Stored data
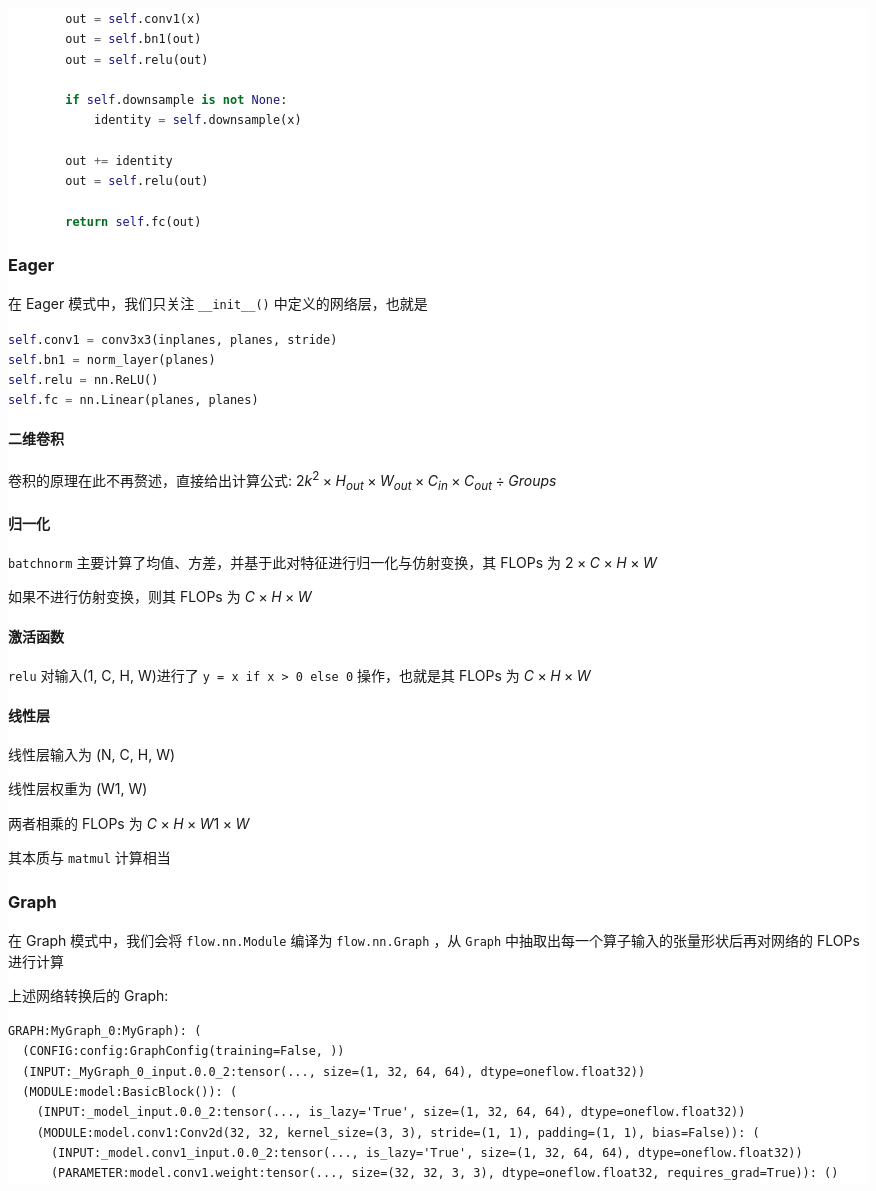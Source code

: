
 ```python
        out = self.conv1(x)
        out = self.bn1(out)
        out = self.relu(out)

        if self.downsample is not None:
            identity = self.downsample(x)

        out += identity
        out = self.relu(out)

        return self.fc(out)
```

### Eager

在 Eager 模式中，我们只关注 `__init__()` 中定义的网络层，也就是

```python
self.conv1 = conv3x3(inplanes, planes, stride)
self.bn1 = norm_layer(planes)
self.relu = nn.ReLU()
self.fc = nn.Linear(planes, planes)
```

#### 二维卷积

卷积的原理在此不再赘述，直接给出计算公式: $2 k^2 \times H_{out} \times W_{out} \times C_{in} \times C_{out} \div Groups$

#### 归一化

`batchnorm` 主要计算了均值、方差，并基于此对特征进行归一化与仿射变换，其 FLOPs 为 $2 \times C \times H \times W$

如果不进行仿射变换，则其 FLOPs 为 $C \times H \times W$

#### 激活函数

`relu` 对输入(1, C, H, W)进行了 `y = x if x > 0 else 0` 操作，也就是其 FLOPs 为 $C \times H \times W$

#### 线性层

线性层输入为 (N, C, H, W)

线性层权重为 (W1, W)

两者相乘的 FLOPs 为 $C \times H \times W1 \times W$

其本质与 `matmul` 计算相当

### Graph

在 Graph 模式中，我们会将 `flow.nn.Module` 编译为 `flow.nn.Graph` ，从 `Graph` 中抽取出每一个算子输入的张量形状后再对网络的 FLOPs 进行计算

上述网络转换后的 Graph:

```shell
GRAPH:MyGraph_0:MyGraph): (
  (CONFIG:config:GraphConfig(training=False, ))
  (INPUT:_MyGraph_0_input.0.0_2:tensor(..., size=(1, 32, 64, 64), dtype=oneflow.float32))
  (MODULE:model:BasicBlock()): (
    (INPUT:_model_input.0.0_2:tensor(..., is_lazy='True', size=(1, 32, 64, 64), dtype=oneflow.float32))
    (MODULE:model.conv1:Conv2d(32, 32, kernel_size=(3, 3), stride=(1, 1), padding=(1, 1), bias=False)): (
      (INPUT:_model.conv1_input.0.0_2:tensor(..., is_lazy='True', size=(1, 32, 64, 64), dtype=oneflow.float32))
      (PARAMETER:model.conv1.weight:tensor(..., size=(32, 32, 3, 3), dtype=oneflow.float32, requires_grad=True)): ()
```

▸ **TRY IT**:
The copy must include every record exactly and none of the pictures.

▸ **ANSWER SECTION**:
Source code

:
 ```python
        out = self.conv1(x)
        out = self.bn1(out)
        out = self.relu(out)

        if self.downsample is not None:
            identity = self.downsample(x)

        out += identity
        out = self.relu(out)

        return self.fc(out)
```

### Eager

在 Eager 模式中，我们只关注 `__init__()` 中定义的网络层，也就是

```python
self.conv1 = conv3x3(inplanes, planes, stride)
self.bn1 = norm_layer(planes)
self.relu = nn.ReLU()
self.fc = nn.Linear(planes, planes)
```

#### 二维卷积

卷积的原理在此不再赘述，直接给出计算公式: $2 k^2 \times H_{out} \times W_{out} \times C_{in} \times C_{out} \div Groups$

#### 归一化

`batchnorm` 主要计算了均值、方差，并基于此对特征进行归一化与仿射变换，其 FLOPs 为 $2 \times C \times H \times W$

如果不进行仿射变换，则其 FLOPs 为 $C \times H \times W$

#### 激活函数

`relu` 对输入(1, C, H, W)进行了 `y = x if x > 0 else 0` 操作，也就是其 FLOPs 为 $C \times H \times W$

#### 线性层

线性层输入为 (N, C, H, W)

线性层权重为 (W1, W)

两者相乘的 FLOPs 为 $C \times H \times W1 \times W$

其本质与 `matmul` 计算相当

### Graph

在 Graph 模式中，我们会将 `flow.nn.Module` 编译为 `flow.nn.Graph` ，从 `Graph` 中抽取出每一个算子输入的张量形状后再对网络的 FLOPs 进行计算

上述网络转换后的 Graph:

```shell
GRAPH:MyGraph_0:MyGraph): (
  (CONFIG:config:GraphConfig(training=False, ))
  (INPUT:_MyGraph_0_input.0.0_2:tensor(..., size=(1, 32, 64, 64), dtype=oneflow.float32))
  (MODULE:model:BasicBlock()): (
    (INPUT:_model_input.0.0_2:tensor(..., is_lazy='True', size=(1, 32, 64, 64), dtype=oneflow.float32))
    (MODULE:model.conv1:Conv2d(32, 32, kernel_size=(3, 3), stride=(1, 1), padding=(1, 1), bias=False)): (
      (INPUT:_model.conv1_input.0.0_2:tensor(..., is_lazy='True', size=(1, 32, 64, 64), dtype=oneflow.float32))
      (PARAMETER:model.conv1.weight:tensor(..., size=(32, 32, 3, 3), dtype=oneflow.float32, requires_grad=True)): ()
```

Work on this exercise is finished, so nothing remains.